*PROBLEM TO SOLVE*:
Work through the entries below and show every line in which "triggers" is found.

RAW DATA: Begin

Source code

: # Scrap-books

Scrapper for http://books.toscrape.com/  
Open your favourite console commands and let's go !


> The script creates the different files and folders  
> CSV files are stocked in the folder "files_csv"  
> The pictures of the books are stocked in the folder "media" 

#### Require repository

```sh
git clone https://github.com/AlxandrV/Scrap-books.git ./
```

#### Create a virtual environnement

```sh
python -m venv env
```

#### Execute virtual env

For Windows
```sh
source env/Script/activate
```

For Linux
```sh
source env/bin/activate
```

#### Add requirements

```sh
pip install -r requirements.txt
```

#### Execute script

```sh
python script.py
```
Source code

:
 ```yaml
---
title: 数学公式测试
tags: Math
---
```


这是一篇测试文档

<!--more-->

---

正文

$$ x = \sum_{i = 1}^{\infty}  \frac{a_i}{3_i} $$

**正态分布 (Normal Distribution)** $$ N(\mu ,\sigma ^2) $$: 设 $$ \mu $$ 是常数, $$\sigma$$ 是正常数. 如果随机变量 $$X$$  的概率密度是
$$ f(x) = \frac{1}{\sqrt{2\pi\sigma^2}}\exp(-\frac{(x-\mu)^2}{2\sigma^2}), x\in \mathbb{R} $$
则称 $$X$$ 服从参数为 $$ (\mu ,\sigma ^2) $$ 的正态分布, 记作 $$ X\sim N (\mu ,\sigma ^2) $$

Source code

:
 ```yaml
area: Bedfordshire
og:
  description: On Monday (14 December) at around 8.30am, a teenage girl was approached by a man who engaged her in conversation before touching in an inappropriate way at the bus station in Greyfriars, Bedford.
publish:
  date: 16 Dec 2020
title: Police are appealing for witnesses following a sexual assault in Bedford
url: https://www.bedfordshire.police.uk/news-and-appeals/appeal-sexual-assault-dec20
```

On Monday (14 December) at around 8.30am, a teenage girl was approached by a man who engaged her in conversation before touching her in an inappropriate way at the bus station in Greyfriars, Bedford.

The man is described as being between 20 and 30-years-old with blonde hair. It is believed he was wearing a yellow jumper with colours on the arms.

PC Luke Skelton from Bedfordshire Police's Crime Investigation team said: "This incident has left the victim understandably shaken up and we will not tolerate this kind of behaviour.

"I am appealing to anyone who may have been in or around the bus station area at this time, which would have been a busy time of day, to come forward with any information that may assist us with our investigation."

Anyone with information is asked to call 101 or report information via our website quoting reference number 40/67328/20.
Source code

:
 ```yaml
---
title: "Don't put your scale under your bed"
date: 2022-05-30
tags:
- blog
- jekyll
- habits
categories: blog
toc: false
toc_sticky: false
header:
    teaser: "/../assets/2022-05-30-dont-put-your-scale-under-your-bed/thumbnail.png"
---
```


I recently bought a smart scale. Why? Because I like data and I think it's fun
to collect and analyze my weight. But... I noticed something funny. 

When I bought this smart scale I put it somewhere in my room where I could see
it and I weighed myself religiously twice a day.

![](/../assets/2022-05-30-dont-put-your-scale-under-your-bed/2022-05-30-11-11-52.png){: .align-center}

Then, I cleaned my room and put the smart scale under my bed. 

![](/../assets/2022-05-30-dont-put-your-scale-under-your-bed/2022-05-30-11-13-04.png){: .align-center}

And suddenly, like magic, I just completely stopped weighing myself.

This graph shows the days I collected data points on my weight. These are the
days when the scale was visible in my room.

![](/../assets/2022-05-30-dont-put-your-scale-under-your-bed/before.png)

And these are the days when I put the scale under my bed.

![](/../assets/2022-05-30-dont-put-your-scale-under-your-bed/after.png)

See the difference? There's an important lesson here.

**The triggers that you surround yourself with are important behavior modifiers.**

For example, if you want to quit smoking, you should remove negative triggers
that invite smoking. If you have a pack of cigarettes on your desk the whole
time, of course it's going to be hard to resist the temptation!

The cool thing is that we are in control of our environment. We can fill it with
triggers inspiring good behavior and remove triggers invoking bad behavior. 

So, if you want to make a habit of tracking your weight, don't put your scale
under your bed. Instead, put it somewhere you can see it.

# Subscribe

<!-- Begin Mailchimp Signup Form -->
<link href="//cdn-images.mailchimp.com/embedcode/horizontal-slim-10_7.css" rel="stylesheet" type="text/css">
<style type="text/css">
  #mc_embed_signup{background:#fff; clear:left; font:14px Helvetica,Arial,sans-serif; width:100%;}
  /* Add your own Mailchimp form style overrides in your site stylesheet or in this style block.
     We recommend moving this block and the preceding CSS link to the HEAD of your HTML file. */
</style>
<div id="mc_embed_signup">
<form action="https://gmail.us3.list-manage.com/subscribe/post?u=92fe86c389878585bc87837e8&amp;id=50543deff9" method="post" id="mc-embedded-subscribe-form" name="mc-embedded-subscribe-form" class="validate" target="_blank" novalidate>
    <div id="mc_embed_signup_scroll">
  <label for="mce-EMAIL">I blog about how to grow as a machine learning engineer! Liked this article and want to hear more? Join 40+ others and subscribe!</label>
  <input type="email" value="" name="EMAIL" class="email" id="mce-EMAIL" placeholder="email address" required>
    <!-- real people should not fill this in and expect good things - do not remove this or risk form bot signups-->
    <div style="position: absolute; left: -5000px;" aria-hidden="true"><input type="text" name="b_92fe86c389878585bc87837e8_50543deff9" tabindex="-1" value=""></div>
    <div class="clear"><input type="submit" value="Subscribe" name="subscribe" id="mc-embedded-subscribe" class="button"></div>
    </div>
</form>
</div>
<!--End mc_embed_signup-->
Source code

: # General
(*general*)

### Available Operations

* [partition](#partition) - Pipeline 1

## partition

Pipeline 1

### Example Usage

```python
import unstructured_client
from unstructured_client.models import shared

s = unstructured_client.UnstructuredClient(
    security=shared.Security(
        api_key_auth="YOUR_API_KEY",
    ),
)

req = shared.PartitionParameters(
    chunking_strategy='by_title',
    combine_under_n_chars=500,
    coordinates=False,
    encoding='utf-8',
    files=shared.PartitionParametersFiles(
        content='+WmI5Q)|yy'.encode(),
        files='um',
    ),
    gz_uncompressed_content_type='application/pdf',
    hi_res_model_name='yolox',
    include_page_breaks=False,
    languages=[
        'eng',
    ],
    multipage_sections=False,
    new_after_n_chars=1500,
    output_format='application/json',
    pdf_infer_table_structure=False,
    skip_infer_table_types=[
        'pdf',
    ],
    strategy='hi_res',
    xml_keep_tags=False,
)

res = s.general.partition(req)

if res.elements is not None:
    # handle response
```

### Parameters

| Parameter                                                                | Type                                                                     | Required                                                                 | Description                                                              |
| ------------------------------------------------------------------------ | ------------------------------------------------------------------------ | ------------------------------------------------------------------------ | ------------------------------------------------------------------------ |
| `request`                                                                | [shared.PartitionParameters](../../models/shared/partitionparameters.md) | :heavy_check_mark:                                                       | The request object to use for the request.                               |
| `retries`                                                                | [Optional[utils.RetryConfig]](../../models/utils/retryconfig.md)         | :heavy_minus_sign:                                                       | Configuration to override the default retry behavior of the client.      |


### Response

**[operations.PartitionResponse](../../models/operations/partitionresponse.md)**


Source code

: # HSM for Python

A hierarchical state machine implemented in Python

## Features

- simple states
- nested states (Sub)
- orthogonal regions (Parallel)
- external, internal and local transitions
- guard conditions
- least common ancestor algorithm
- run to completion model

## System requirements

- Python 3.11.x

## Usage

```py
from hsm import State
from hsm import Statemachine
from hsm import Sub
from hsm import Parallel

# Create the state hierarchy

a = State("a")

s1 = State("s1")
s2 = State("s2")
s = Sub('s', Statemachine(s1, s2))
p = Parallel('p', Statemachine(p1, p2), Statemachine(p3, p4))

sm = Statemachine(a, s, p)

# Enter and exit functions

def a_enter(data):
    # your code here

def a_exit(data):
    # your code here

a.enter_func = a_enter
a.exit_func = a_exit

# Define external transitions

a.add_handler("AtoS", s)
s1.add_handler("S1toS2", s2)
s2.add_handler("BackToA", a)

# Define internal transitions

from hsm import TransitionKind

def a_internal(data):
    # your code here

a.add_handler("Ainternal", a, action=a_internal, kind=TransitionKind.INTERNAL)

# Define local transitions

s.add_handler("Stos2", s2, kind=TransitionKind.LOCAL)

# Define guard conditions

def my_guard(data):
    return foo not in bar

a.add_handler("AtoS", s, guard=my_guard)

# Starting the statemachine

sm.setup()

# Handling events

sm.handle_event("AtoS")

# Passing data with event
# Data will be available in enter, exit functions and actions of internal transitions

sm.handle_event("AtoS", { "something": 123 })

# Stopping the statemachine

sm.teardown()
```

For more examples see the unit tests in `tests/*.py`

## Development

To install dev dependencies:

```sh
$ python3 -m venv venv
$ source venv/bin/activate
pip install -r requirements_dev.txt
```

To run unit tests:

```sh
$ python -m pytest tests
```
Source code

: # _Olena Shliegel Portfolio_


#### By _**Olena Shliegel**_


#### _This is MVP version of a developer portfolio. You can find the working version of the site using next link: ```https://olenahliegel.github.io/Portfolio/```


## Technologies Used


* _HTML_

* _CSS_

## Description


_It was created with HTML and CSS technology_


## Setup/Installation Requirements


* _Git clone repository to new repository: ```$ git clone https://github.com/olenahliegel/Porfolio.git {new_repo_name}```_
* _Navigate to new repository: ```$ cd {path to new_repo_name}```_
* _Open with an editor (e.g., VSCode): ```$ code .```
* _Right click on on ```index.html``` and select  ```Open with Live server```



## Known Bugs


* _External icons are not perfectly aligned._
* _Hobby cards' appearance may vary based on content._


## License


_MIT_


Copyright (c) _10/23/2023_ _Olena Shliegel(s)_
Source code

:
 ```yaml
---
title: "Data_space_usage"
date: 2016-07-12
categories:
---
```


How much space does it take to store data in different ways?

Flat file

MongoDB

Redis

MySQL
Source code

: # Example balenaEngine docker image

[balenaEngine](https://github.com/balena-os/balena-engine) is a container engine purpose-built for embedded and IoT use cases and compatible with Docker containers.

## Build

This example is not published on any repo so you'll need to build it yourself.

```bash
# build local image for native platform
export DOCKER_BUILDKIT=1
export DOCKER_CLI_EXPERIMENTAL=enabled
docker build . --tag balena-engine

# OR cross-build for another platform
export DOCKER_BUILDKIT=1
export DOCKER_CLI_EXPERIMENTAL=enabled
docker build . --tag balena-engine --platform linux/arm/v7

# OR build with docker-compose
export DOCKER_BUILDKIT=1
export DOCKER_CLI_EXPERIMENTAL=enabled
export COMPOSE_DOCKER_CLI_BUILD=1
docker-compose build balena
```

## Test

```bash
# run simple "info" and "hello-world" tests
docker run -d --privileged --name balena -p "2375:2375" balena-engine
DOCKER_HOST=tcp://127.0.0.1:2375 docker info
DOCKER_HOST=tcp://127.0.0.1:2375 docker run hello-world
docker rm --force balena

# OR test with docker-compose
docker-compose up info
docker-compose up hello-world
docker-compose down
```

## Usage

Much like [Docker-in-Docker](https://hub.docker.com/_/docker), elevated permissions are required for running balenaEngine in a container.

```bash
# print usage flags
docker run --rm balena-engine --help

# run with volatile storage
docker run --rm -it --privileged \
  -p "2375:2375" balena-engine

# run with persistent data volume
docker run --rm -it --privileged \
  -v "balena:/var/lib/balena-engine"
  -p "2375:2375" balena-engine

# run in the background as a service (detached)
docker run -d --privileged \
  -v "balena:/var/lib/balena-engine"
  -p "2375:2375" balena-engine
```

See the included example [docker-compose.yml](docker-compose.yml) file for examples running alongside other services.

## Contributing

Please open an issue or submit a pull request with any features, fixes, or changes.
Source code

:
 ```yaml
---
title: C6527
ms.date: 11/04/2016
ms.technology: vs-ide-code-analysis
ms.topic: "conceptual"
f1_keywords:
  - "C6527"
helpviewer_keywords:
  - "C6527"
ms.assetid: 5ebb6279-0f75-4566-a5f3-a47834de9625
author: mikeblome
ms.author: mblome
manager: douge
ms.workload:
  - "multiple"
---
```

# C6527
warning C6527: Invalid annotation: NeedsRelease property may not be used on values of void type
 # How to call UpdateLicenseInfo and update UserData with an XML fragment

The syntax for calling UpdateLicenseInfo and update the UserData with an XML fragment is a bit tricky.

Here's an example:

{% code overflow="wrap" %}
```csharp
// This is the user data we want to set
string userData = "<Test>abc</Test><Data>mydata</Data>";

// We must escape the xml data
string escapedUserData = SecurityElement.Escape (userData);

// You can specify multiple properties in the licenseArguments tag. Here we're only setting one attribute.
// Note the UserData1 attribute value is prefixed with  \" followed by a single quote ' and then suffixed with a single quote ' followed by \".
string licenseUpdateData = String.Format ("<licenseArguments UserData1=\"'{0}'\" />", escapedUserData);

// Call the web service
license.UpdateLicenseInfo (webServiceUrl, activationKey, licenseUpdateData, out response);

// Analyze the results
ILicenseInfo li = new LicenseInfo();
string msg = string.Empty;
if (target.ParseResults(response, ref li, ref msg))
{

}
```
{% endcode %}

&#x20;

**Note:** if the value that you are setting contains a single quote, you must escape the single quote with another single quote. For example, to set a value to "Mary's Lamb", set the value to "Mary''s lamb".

RAW DATA: End

*SOLUTION FOR THIS PROBLEM*:
**The triggers that you surround yourself with are important behavior modifiers.**
For example, if you want to quit smoking, you should remove negative triggers
triggers inspiring good behavior and remove triggers invoking bad behavior. 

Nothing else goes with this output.